The comparison between the way things are and the way things ought to be is one that is made frequently. Good ice cream should be inexpensive, if not a free, public good, but oftentimes it is quite expensive. Exercise should be something we all strive for — it makes us feel good and there are health benefits; however, it is often very difficult to find the motivation to make it to the gym. The conflict between an ideal and an observed reality is present in everyday life, and statistics is no exception. Such conflict exists in the interpretation of probability, in the comparison between the Bayesian approach and the Frequentist approach.
These two approaches or philosophies are the two arms of inferential statistics, the branch of statistics that allows generalizations to be made about entire populations of data based on observations of some amount of sample data.
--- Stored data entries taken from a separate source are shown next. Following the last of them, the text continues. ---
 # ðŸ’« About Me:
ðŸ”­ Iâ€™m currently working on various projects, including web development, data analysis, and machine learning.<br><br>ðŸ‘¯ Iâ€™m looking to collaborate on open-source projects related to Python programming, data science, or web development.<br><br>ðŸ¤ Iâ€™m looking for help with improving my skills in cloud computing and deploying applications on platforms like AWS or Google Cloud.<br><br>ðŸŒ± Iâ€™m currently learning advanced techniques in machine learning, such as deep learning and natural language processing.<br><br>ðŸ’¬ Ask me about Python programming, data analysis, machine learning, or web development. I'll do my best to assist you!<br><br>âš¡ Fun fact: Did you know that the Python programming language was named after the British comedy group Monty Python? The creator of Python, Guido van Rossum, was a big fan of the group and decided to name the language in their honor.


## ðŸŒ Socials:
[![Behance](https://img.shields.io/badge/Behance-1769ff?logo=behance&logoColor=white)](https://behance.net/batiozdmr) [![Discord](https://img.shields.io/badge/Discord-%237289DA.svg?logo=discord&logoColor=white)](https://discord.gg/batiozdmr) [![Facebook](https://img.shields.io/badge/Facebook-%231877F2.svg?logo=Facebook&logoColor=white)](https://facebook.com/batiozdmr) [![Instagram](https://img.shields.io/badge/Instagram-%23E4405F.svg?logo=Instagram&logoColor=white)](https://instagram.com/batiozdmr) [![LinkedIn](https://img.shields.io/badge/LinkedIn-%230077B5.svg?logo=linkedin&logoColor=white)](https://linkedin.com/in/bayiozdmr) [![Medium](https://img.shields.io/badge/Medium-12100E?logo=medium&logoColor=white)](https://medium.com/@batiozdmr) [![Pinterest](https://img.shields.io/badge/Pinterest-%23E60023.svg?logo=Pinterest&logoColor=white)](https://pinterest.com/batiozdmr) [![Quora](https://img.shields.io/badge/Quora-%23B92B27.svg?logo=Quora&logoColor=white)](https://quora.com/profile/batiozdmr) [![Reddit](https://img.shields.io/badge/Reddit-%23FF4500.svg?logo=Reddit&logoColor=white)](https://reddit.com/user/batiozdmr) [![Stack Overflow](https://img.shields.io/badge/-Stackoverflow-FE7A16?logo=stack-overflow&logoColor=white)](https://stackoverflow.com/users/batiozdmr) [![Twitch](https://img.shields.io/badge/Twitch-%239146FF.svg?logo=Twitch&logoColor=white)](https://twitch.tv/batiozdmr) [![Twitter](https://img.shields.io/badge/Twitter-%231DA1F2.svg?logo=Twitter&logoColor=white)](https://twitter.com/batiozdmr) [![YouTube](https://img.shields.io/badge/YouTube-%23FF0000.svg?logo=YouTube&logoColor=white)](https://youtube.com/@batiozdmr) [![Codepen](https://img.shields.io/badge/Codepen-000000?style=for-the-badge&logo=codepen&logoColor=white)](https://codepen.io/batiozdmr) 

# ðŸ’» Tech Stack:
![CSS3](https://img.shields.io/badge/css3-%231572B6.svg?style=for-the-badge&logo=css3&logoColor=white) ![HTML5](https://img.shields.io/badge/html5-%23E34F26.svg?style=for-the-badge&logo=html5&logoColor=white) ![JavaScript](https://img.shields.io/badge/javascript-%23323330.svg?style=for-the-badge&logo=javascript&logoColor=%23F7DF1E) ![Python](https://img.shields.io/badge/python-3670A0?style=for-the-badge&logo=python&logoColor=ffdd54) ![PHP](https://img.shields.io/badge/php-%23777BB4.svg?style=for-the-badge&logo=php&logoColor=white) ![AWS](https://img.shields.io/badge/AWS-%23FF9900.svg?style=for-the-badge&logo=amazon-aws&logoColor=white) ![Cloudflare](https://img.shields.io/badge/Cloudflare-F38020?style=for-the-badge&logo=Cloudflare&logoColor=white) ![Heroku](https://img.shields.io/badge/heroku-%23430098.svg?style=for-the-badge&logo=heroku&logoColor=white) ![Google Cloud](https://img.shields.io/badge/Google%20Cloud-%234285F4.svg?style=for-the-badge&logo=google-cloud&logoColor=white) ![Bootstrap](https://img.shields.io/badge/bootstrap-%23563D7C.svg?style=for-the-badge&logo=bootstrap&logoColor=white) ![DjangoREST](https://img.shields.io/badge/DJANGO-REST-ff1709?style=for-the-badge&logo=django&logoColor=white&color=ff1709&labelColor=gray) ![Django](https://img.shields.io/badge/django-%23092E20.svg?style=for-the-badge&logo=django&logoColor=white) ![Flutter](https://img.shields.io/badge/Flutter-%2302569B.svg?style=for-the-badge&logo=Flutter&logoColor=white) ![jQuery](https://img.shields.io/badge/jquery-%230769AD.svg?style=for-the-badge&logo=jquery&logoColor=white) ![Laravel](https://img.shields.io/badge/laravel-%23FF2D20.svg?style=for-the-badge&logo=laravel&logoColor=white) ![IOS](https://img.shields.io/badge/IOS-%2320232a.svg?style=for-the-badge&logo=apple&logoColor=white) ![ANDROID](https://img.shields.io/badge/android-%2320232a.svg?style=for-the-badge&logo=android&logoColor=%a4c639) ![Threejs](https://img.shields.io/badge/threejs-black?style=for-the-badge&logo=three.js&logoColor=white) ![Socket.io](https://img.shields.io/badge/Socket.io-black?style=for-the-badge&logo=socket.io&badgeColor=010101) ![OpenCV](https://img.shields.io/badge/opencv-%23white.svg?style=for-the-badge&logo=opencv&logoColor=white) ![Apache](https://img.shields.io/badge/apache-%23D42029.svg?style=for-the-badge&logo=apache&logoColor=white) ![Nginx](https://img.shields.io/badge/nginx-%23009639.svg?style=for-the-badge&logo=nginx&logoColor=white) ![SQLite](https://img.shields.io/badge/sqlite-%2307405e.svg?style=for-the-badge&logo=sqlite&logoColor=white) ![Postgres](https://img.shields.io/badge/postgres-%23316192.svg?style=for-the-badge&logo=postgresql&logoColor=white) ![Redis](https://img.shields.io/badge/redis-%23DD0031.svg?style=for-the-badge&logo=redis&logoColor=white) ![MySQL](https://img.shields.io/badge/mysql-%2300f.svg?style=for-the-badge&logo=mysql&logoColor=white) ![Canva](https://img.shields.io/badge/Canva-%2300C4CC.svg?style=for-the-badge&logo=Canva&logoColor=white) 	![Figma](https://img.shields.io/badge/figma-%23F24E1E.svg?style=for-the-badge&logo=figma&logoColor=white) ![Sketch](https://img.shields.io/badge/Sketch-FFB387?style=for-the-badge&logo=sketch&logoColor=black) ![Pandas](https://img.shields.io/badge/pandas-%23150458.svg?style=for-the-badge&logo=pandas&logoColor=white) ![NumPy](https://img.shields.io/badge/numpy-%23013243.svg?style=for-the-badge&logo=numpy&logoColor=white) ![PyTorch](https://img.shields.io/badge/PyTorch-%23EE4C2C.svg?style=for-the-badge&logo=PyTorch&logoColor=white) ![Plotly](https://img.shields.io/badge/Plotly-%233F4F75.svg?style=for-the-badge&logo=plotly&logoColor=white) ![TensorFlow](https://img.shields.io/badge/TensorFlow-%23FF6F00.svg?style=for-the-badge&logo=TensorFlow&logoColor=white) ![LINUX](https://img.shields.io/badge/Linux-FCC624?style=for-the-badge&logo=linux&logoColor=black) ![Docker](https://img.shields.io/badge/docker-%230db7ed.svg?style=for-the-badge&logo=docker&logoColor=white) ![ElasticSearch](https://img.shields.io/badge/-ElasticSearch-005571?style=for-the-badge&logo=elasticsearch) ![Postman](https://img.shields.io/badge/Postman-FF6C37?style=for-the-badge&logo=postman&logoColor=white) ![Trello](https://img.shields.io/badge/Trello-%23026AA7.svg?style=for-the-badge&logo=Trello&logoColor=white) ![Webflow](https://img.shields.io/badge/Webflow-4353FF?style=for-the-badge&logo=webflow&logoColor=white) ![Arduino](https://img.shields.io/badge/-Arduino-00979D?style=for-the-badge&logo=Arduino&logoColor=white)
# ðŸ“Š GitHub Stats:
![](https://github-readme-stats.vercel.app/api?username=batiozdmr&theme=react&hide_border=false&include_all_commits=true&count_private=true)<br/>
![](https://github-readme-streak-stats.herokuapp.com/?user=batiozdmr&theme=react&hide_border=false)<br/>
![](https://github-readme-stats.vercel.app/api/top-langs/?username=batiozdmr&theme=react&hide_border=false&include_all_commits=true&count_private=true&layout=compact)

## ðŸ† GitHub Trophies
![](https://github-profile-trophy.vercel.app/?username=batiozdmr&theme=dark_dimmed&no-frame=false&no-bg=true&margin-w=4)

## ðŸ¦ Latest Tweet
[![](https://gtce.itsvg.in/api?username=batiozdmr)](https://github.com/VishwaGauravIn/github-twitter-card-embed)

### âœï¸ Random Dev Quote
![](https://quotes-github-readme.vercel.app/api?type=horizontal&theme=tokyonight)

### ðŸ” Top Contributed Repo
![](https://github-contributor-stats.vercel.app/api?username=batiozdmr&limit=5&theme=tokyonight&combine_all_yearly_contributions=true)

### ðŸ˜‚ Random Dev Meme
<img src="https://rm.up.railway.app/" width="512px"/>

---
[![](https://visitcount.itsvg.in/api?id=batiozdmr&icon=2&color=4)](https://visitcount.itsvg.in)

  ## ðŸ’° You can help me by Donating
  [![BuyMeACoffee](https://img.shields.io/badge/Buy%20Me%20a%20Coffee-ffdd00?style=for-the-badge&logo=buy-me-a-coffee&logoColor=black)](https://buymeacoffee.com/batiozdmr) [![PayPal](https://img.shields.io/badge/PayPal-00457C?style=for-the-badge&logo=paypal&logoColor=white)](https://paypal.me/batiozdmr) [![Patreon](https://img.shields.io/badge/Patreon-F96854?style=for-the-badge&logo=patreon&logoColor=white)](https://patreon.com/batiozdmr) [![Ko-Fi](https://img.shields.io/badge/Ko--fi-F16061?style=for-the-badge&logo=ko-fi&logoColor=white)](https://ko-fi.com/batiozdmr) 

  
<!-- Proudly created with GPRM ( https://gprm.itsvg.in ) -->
This breaks from descriptive statistics, which are information points about some tangible data set. Inferential methods allow for assumptions to be made about much larger sets of information without having to observe them all, but rather by taking information from a number of samples and inferring an outcome. An example would be estimating the average height of all adult women in South America by taking representative samples from a number of regions in the continent without having to measure all females over the age of 18. As you can imagine, this makes life considerably easier.
Frequentist vs. Bayesian
Frequentists rely on what is observed — “what is” — when determining the probability of an event. To a frequentist, probability is related to what is observed in the frequency of repeated random events. While rooting in long-term frequencies of information presented in repeated samples, frequentists produce p-values that tell us the probability of a false positive result based on data from an experiment.
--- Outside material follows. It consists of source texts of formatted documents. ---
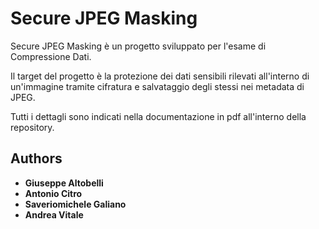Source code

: # Secure JPEG Masking

Secure JPEG Masking è un progetto sviluppato per l'esame di Compressione Dati.

Il target del progetto è la protezione dei dati sensibili rilevati all'interno di un'immagine tramite cifratura e salvataggio degli stessi nei metadata di JPEG.

Tutti i dettagli sono indicati nella documentazione in pdf all'interno della repository.


## Authors

* **Giuseppe Altobelli**
* **Antonio Citro**
* **Saveriomichele Galiano**
* **Andrea Vitale**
For Bayesians, probability is a more general concept, which allows non-repeatable events to have probabilities assigned to them. Probability is more related to the certainty or uncertainty of events; Bayesians root in the degrees of belief and logical support for the probability of a given outcome — the “what should be”. Bayesians would start with an estimated and prior probability — information gained from past observations — and then apply Bayes theorem to narrow the probability distribution around the parameter. Use of prior probabilities is the main objection of frequentists towards Bayesians. For example, a bad prior probability can have significant negative impacts on the model
As Jake VanderPlas stated in his 2014 talk at the SciPy conference — frequentists consider models and the parameters for those models as fixed, while data varies around the models. Bayesians see data as being fixed while the models and their parameters shift according to the data. The dichotomy between the methodologies was further explained when he presented these two views of how uncertainties in findings are explained:
“If this experiment is repeated many times, in 95% of these cases the computed confidence interval will contain the true θ” — Frequentist
“Given our observed data, there is a 95% probability that the value of θ lies within the credible region” — Bayesians
What is present here is the difference in what varies vs what remains fixed. We can see that the frequentist allows the interval to vary while for Bayesians, it remains constant (the credible region). Additionally, the computed value of θ varies for Bayesians while holding fixed for the frequentist.
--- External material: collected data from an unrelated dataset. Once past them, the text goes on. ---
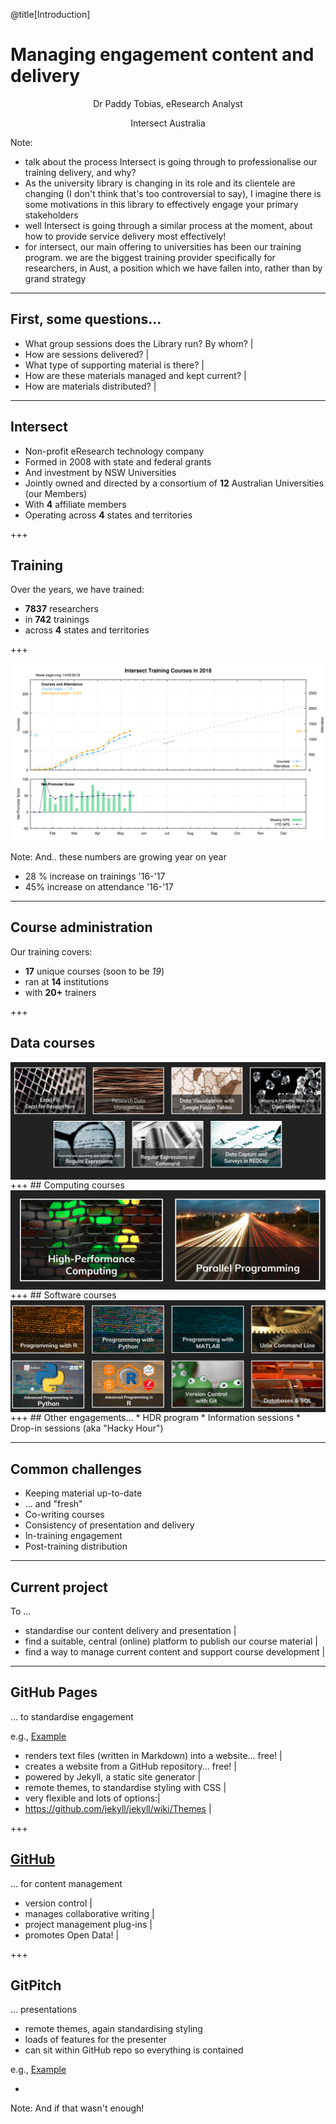 @title[Introduction]


# Managing engagement content and delivery

<p><div align=center>Dr Paddy Tobias, eResearch Analyst</div></p>

<p><div align=center>Intersect Australia</div></p>

Note:
* talk about the process Intersect is going through to professionalise our training delivery, and why?
* As the university library is changing in its role and its clientele are changing (I don't think that's too controversial to say), I imagine there is some motivations in this library to effectively engage your primary stakeholders
* well Intersect is going through a similar process at the moment, about how to provide service delivery most effectively!
* for intersect, our main offering to universities has been our training program. we are the biggest training provider specifically for researchers, in Aust, a position which we have fallen into, rather than by grand strategy

---
## First, some questions...
* What group sessions does the Library run? By whom? |
* How are sessions delivered? |
* What type of supporting material is there? |
* How are these materials managed and kept current? |
* How are materials distributed? |
---
## Intersect
* Non-profit eResearch technology company
* Formed in 2008 with state and federal grants
* And investment by NSW Universities
* Jointly owned and directed by a consortium of **12** Australian Universities (our Members)
* With **4** affiliate members
* Operating across **4** states and territories

+++
## Training

Over the years, we have trained:
* **7837** researchers
* in **742** trainings
* across **4** states and territories

+++

![training](assets/image/intersect_training_20180514.png)

Note:
And.. these numbers are growing year on year
* 28 % increase on trainings '16-'17
* 45% increase on attendance '16-'17
---

## Course administration
Our training covers:
* **17** unique courses (soon to be *19*)
* ran at **14** institutions
* with **20+** trainers

+++
## Data courses
<img src="assets/image/data_courses.png" align = "middle">
+++
## Computing courses
<img src="assets/image/compute_courses.png" align = "middle">
+++
## Software courses
<img src="assets/image/software-courses.png") align = "middle">
+++
## Other engagements...
* HDR program
* Information sessions
* Drop-in sessions (aka "Hacky Hour")

---
## Common challenges
* Keeping material up-to-date
* ... and "fresh"
* Co-writing courses
* Consistency of presentation and delivery
* In-training engagement
* Post-training distribution

---

## Current project
To ...
* standardise our content delivery and presentation |
* find a suitable, central (online) platform to publish our course material |
* find a way to manage current content and support course development |

---

## GitHub Pages
... to standardise engagement

e.g., [Example](https://intersectaustralia.github.io/surveys-with-qualtrics/)

* renders text files (written in Markdown) into a website... free! |
* creates a website from a GitHub repository... free! |
* powered by Jekyll, a static site generator |
* remote themes, to standardise styling with CSS |
* very flexible and lots of options:|
* https://github.com/jekyll/jekyll/wiki/Themes |


+++

## [GitHub](https://github.com/IntersectAustralia/surveys-with-qualtrics)
... for content management

* version control |
* manages collaborative writing |
* project management plug-ins |
* promotes Open Data! |



+++
## GitPitch
... presentations

* remote themes, again standardising styling
* loads of features for the presenter
* can sit within GitHub repo so everything is contained

e.g., [Example](https://gitpitch.com/intersectAustralia/surveys-with-qualtrics#/)

*
Note:
And if that wasn't enough!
While the debate between the two philosophies rages on, it is important to separate the method of thought from the actual method of practice. WIth big data, we can begin to understand what prior statistics might be for a data set where we can then estimate prior quantities frequentistically to carry out Bayes calculations on the data.
Hopefully the above distinctions can help you understand that the following is true. The Bayesian will compute a fixed region that is considered to be credible. They will then determine the probability that a parameter will fit inside that interval. A frequentist will focus on a model parameter and then determine how well the test will generate an interval in which the parameter fits.